***** RECORDS SUPPLIED

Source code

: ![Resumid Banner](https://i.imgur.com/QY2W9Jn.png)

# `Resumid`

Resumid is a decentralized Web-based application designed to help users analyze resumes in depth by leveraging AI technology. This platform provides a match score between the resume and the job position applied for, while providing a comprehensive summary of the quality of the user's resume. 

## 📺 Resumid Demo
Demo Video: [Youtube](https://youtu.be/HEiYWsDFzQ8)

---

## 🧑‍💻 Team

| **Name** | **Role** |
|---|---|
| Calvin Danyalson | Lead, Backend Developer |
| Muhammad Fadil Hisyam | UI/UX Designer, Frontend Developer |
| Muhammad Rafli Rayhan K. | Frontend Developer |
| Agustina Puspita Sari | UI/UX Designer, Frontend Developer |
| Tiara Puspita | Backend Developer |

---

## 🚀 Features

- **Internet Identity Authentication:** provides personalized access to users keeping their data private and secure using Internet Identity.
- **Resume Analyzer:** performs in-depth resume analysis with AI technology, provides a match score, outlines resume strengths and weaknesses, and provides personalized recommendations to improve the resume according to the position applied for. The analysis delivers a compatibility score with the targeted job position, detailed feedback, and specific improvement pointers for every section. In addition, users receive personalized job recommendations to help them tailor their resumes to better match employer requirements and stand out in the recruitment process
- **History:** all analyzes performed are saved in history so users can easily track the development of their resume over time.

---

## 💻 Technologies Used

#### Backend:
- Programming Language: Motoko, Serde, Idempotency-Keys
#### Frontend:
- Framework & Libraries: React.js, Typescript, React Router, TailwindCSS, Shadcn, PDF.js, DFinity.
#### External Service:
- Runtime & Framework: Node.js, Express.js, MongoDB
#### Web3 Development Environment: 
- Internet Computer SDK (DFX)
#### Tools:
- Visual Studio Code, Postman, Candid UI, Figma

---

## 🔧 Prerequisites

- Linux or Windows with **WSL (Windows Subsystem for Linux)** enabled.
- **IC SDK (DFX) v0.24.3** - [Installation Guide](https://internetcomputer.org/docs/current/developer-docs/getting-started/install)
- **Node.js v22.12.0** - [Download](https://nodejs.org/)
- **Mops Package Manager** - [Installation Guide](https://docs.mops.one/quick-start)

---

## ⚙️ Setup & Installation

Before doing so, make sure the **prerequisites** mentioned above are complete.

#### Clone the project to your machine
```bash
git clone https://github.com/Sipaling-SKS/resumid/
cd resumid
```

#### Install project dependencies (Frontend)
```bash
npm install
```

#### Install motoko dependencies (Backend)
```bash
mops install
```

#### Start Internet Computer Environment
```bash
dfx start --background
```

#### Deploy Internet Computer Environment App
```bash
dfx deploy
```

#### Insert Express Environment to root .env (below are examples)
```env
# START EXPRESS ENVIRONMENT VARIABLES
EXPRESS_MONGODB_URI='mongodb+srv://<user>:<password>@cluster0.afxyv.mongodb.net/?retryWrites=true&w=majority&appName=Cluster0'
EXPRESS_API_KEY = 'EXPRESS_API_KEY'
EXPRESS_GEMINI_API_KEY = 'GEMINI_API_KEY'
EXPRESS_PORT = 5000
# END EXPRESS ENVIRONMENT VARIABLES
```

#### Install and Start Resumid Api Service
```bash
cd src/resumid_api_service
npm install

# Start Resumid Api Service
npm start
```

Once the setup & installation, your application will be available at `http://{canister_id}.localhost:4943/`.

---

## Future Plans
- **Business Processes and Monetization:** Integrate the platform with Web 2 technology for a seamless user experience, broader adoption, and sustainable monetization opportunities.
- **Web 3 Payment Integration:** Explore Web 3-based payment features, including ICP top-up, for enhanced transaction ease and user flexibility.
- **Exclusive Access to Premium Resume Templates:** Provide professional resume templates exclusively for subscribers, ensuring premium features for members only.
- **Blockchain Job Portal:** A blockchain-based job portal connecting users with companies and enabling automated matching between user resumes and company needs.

**********

WHAT YOU ARE ASKED TO DO: Using the data above, tally each line in which "based" appears and give the number with no other words.

RESPONSE AREA: 3